Let's an easy example, a hydrogen atom in the ground state and the proton fixed at the origin. Calculating the expectation value of the electric field at a point ##\mathbf R## in space is equivalent to calculating the electric field due to a continuous charge distribution ##-e|\psi_{100}(r)|^2## and a point charge ##+e## at the origin. We can use Gauss law to calculate the field since the density is spherically symmetric. It can easily be seen that the electric field does not vanish unless ##|\mathbf R| \to \infty##. Anyway, a molecule or atom being neutral is not always a good approximation, when you go closer and closer and eventually arrive in a location between the orbitals, you can no longer say that the atom is neutral. The same case as in a molecule interacting with another one to possibly form a bonding, as one of them gets closer to the other it will feel a net force due to the other molecule's electrons and nuclei and it is this "residual" force that is responsible for the bonding formation. Classically speaking, depending on whether this net force is repulsive or attractive, a bond may form.

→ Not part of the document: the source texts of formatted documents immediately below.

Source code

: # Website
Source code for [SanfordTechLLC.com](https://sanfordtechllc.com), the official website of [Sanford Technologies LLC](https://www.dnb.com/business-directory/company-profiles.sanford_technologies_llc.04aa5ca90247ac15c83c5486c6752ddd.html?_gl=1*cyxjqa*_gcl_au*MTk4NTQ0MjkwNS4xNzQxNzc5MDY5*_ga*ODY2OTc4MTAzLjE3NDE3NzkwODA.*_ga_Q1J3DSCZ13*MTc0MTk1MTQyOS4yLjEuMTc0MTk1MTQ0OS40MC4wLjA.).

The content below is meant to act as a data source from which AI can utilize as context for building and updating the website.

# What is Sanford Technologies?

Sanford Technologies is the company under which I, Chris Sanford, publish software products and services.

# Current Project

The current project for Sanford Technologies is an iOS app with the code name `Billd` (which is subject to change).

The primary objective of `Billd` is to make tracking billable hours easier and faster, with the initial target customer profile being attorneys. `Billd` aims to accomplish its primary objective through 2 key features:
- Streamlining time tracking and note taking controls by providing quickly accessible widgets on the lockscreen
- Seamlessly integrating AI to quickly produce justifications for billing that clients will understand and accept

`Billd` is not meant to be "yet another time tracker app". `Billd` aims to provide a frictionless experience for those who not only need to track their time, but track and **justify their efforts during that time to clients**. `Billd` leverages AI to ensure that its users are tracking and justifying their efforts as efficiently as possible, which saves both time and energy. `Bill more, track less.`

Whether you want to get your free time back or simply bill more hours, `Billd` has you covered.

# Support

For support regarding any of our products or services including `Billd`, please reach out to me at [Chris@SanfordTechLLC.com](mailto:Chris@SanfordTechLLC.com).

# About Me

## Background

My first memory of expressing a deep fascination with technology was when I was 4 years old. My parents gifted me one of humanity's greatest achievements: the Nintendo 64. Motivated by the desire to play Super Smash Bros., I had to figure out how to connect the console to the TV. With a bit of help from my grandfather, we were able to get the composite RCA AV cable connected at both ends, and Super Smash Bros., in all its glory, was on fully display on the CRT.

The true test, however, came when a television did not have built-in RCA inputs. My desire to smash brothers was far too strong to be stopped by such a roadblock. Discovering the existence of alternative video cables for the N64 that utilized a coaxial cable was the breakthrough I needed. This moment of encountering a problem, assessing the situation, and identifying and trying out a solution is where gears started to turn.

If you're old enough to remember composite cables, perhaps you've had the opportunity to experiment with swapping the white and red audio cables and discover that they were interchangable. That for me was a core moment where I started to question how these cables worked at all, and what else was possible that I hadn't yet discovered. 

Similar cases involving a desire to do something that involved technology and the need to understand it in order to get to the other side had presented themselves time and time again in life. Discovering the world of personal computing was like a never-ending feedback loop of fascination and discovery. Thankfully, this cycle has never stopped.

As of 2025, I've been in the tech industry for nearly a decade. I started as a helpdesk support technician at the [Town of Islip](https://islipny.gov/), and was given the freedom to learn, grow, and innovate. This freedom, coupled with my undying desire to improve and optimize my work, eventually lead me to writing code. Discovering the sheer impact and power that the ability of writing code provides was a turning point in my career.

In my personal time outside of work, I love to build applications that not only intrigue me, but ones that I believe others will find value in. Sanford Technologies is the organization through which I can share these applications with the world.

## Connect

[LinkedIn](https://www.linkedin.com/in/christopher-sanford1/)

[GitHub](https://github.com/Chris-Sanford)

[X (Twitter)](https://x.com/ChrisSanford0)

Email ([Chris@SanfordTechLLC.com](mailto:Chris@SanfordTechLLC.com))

Well, my ##x(t)## was only time-dependent in the Heisenberg picture, so it was not really an explicit time-dependence.

The quantum fluctuations of dipole moment are essential for van der Waals force, but their time dependence is not essential. After all, the average force does not depend on time.

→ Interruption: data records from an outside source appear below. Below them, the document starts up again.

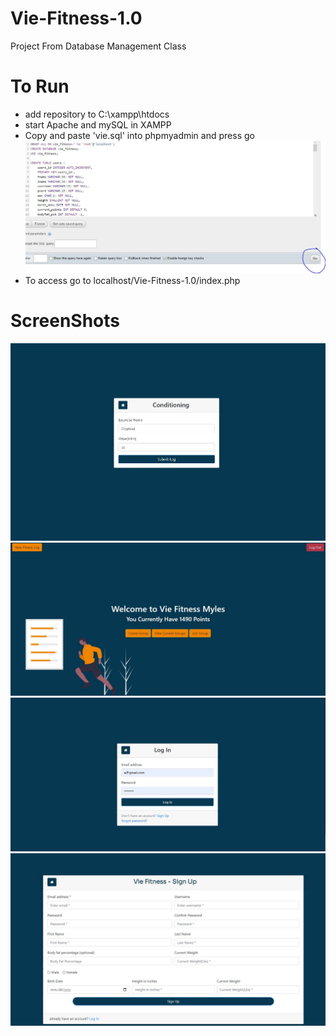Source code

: # Vie-Fitness-1.0

Project From Database Management Class

# To Run

- add repository to C:\xampp\htdocs
- start Apache and mySQL in XAMPP
- Copy and paste 'vie.sql' into phpmyadmin and press go
  ![alt text](screenshots/RunVie.JPG "Run vie.sql")
- To access go to localhost/Vie-Fitness-1.0/index.php

# ScreenShots

![alt text](screenshots/Conditioninglog.JPG "Conditioning Log")
![alt text](screenshots/index.jpg "Home")
![alt text](screenshots/Login.JPG "Login")
![alt text](screenshots/Signup.JPG "Signup")
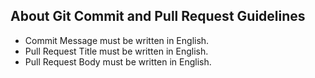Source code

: ## About Git Commit and Pull Request Guidelines
- Commit Message must be written in English.
- Pull Request Title must be written in English.
- Pull Request Body must be written in English.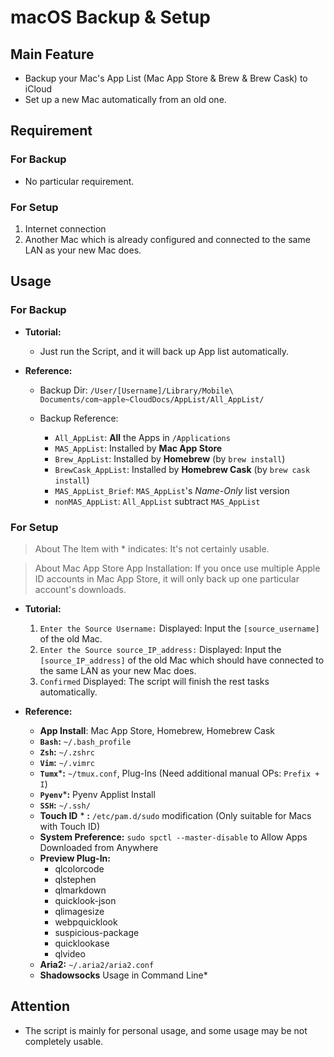 # macOS Backup & Setup

## Main Feature
- Backup your Mac's App List (Mac App Store & Brew & Brew Cask) to iCloud
- Set up a new Mac automatically from an old one.

## Requirement
### For Backup
- No particular requirement.

### For Setup
1. Internet connection
2. Another Mac which is already configured and connected to the same LAN as your new Mac does.

## Usage
### For Backup
- **Tutorial:** 
	- Just run the Script, and it will back up App list automatically.

- **Reference:**
	- Backup Dir: `/User/[Username]/Library/Mobile\ Documents/com~apple~CloudDocs/AppList/All_AppList/`

	- Backup Reference:
		- `All_AppList`: **All** the Apps in `/Applications`
		- `MAS_AppList`: Installed by **Mac App Store**
		- `Brew_AppList`: Installed by **Homebrew** (by `brew install`)
		- `BrewCask_AppList`: Installed by **Homebrew Cask** (by `brew cask install`)
		- `MAS_AppList_Brief`: `MAS_AppList`'s *Name-Only* list version
		- `nonMAS_AppList`: `All_AppList` subtract `MAS_AppList`

### For Setup
> About The Item with * indicates: It's not certainly usable.

> About Mac App Store App Installation: If you once use multiple Apple ID accounts in Mac App Store, it will only back up one particular account's downloads.

- **Tutorial:**
	1. `Enter the Source Username:` Displayed: Input the `[source_username]` of the old Mac.  
	2. `Enter the Source source_IP_address:` Displayed: Input the `[source_IP_address]` of the old Mac which should have connected to the same LAN as your new Mac does.  
	3. `Confirmed` Displayed: The script will finish the rest tasks automatically.

- **Reference:**
	- **App Install**: Mac App Store, Homebrew, Homebrew Cask
	- **`Bash`:** `~/.bash_profile`
	- **`Zsh`:** `~/.zshrc`
	- **`Vim`:** `~/.vimrc`
	- **`Tumx`*****:** `~/tmux.conf`, Plug-Ins (Need additional manual OPs: `Prefix + I`)
	- **`Pyenv`*****:** Pyenv Applist Install
	- **`SSH`:** `~/.ssh/`
	- **Touch ID** * **:** `/etc/pam.d/sudo` modification (Only suitable for Macs with Touch ID)
	- **System Preference:** `sudo spctl --master-disable` to Allow Apps Downloaded from Anywhere
	- **Preview Plug-In:**
		- qlcolorcode 
		- qlstephen 
		- qlmarkdown 
		- quicklook-json 
		- qlimagesize 
		- webpquicklook 
		- suspicious-package 
		- quicklookase 
		- qlvideo
	- **Aria2:** `~/.aria2/aria2.conf`
	- **Shadowsocks** Usage in Command Line* 

## Attention
- The script is mainly for personal usage, and some usage may be not completely usable.
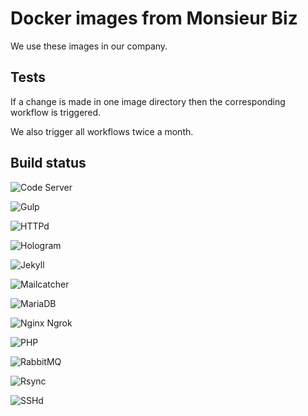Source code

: # Docker images from Monsieur Biz

We use these images in our company.

## Tests

If a change is made in one image directory then the corresponding workflow is triggered.

We also trigger all workflows twice a month.

## Build status

![Code Server](https://github.com/monsieurbiz/docker/workflows/Code%20Server/badge.svg)

![Gulp](https://github.com/monsieurbiz/docker/workflows/Gulp/badge.svg)

![HTTPd](https://github.com/monsieurbiz/docker/workflows/HTTPd/badge.svg)

![Hologram](https://github.com/monsieurbiz/docker/workflows/Hologram/badge.svg)

![Jekyll](https://github.com/monsieurbiz/docker/workflows/Jekyll/badge.svg)

![Mailcatcher](https://github.com/monsieurbiz/docker/workflows/Mailcatcher/badge.svg)

![MariaDB](https://github.com/monsieurbiz/docker/workflows/MariaDB/badge.svg)

![Nginx Ngrok](https://github.com/monsieurbiz/docker/workflows/Nginx%20Ngrok/badge.svg)

![PHP](https://github.com/monsieurbiz/docker/workflows/PHP/badge.svg)

![RabbitMQ](https://github.com/monsieurbiz/docker/workflows/RabbitMQ/badge.svg)

![Rsync](https://github.com/monsieurbiz/docker/workflows/Rsync/badge.svg)

![SSHd](https://github.com/monsieurbiz/docker/workflows/SSHd/badge.svg)
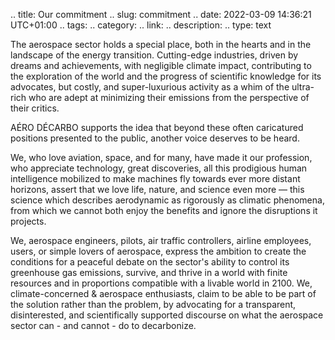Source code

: .. title: Our commitment
.. slug: commitment
.. date: 2022-03-09 14:36:21 UTC+01:00
.. tags: 
.. category: 
.. link: 
.. description: 
.. type: text


The aerospace sector holds a special place, both in the hearts and in the landscape of the energy transition. Cutting-edge industries, driven by dreams and achievements, with negligible climate impact, contributing to the exploration of the world and the progress of scientific knowledge for its advocates, but costly, and super-luxurious activity as a whim of the ultra-rich who are adept at minimizing their emissions from the perspective of their critics.

AÉRO DÉCARBO supports the idea that beyond these often caricatured positions presented to the public, another voice deserves to be heard.

We, who love aviation, space, and for many, have made it our profession, who appreciate technology, great discoveries, all this prodigious human intelligence mobilized to make machines fly towards ever more distant horizons, assert that we love life, nature, and science even more — this science which describes aerodynamic as rigorously as climatic phenomena, from which we cannot both enjoy the benefits and ignore the disruptions it projects.

We, aerospace engineers, pilots, air traffic controllers, airline employees, users, or simple lovers of aerospace, express the ambition to create the conditions for a peaceful debate on the sector's ability to control its greenhouse gas emissions, survive, and thrive in a world with finite resources and in proportions compatible with a livable world in 2100. We, climate-concerned & aerospace enthusiasts, claim to be able to be part of the solution rather than the problem, by advocating for a transparent, disinterested, and scientifically supported discourse on what the aerospace sector can - and cannot - do to decarbonize.

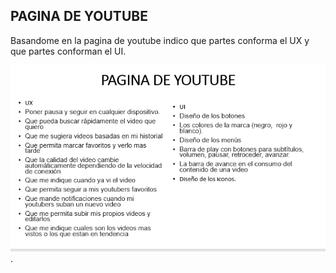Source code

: ## PAGINA DE YOUTUBE

Basandome en la pagina de youtube indico que partes conforma el UX y que partes conforman el UI.

![UX VS UI](assets/images/ux-ui.png "UX VS UI").
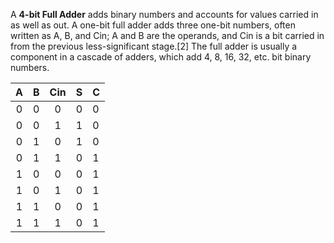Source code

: A **4-bit Full Adder** adds binary numbers and accounts for values carried in as well as out. A one-bit full adder adds three one-bit numbers, often written as A, B, and Cin; A and B are the operands, and Cin is a bit carried in from the previous less-significant stage.[2] The full adder is usually a component in a cascade of adders, which add 4, 8, 16, 32, etc. bit binary numbers.

| A | B | Cin | S | C |
| :---: | :---: | :---: | :---: | :--- |
| 0 | 0 | 0 | 0 | 0 |
| 0 | 0 | 1 | 1 | 0 |
| 0 | 1 | 0 | 1 | 0 |
| 0 | 1 | 1 | 0 | 1 |
| 1 | 0 | 0 | 0 | 1 |
| 1 | 0 | 1 | 0 | 1 |
| 1 | 1 | 0 | 0 | 1 |
| 1 | 1 | 1 | 0 | 1 |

Maybe it looks natural because it looks classical in spirit, but, as you certainly know, atoms are not well described by classical physics. Attempts to describe intermolecular forces with such classical models are not in good agreement with observations.

I'm pretty sure you can't use Gauss' Law here. (Though I'm happy to be proven wrong) For the expectation value, you have to integrate over all space. Once you perform the integration, assuming properly normalized orbitals, you get a contribution of ##-e/\mathbf{r}## from the electron and ##e/\mathbf{r}## from the proton. They cancel to give zero. Using Gauss' Law means that you're unphysically constraining the electron to be within a finite sphere.

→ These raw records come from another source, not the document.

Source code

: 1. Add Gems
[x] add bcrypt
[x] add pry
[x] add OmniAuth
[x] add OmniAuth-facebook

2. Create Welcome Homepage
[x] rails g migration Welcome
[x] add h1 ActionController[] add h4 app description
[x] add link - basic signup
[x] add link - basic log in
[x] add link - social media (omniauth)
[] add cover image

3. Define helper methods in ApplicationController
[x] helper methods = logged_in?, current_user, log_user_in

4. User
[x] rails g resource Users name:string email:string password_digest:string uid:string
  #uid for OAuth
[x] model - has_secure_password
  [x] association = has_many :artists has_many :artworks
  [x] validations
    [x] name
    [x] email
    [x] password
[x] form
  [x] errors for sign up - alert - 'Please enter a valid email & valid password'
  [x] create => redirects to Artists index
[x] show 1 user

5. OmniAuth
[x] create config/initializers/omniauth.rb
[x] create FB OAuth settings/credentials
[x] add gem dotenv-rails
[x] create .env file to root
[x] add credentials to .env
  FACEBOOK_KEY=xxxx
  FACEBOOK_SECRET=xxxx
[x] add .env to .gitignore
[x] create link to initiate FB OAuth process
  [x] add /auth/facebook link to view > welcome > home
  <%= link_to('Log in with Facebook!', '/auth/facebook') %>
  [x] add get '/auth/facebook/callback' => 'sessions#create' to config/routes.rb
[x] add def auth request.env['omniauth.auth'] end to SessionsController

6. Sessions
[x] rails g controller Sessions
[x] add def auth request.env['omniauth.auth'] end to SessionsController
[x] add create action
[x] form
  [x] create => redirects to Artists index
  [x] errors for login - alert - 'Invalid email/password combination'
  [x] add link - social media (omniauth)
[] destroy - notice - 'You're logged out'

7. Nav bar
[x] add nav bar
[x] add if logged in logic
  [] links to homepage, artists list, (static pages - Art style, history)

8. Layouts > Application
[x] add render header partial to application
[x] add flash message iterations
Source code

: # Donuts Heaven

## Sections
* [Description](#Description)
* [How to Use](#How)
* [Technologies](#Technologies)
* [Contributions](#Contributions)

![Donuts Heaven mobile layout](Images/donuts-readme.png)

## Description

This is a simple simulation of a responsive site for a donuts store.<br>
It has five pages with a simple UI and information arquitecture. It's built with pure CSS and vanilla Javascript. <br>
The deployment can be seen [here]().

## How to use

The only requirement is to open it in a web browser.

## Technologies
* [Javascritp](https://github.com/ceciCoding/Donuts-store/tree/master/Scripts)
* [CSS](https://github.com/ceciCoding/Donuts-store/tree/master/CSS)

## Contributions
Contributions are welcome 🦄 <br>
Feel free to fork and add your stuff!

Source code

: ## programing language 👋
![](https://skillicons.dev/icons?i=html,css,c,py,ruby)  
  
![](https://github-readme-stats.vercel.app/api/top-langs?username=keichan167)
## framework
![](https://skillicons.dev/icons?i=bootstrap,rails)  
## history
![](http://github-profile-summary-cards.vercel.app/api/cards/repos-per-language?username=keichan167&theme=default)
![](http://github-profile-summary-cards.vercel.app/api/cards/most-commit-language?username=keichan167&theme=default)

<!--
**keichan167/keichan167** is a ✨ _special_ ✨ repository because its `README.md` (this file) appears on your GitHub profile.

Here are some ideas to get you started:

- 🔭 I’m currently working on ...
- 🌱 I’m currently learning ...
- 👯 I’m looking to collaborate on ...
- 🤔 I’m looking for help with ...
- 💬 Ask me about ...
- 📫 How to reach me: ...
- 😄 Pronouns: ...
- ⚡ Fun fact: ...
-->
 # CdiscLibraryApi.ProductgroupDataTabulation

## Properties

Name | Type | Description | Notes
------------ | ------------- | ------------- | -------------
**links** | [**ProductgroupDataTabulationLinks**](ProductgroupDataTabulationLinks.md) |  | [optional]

No, that's not true. Remember when you calculated the electric field inside a dielectric with a spherically symmetric charge density. What matters is only the charges inside the spherical surface containing the observation point. Of course, however Gauss law is not the only tool to calculate the E field. One can use the basic equation
$$
E(\mathbf R) \propto \int_0^\infty \int_0^{2\pi}\int_0^{\pi} \frac{\rho(r)}{|\mathbf r - \mathbf R|^3} (\mathbf r - \mathbf R) d^3\mathbf r
$$
Now the expectation value of electric field operator in the ground state hydrogen atom should be
$$
\langle E(\mathbf R)\rangle \propto \int_0^\infty \int_0^{2\pi}\int_0^{\pi} \frac{|\psi(r)|^2}{|\mathbf r - \mathbf R|^3} (\mathbf r - \mathbf R) d^3\mathbf r
$$
You see that the two equations are different only by interchanging ##|\psi(r)|^2## and ##\rho(r)##. So, I don't see why the second equation cannot be alternatively calculated using Gauss law.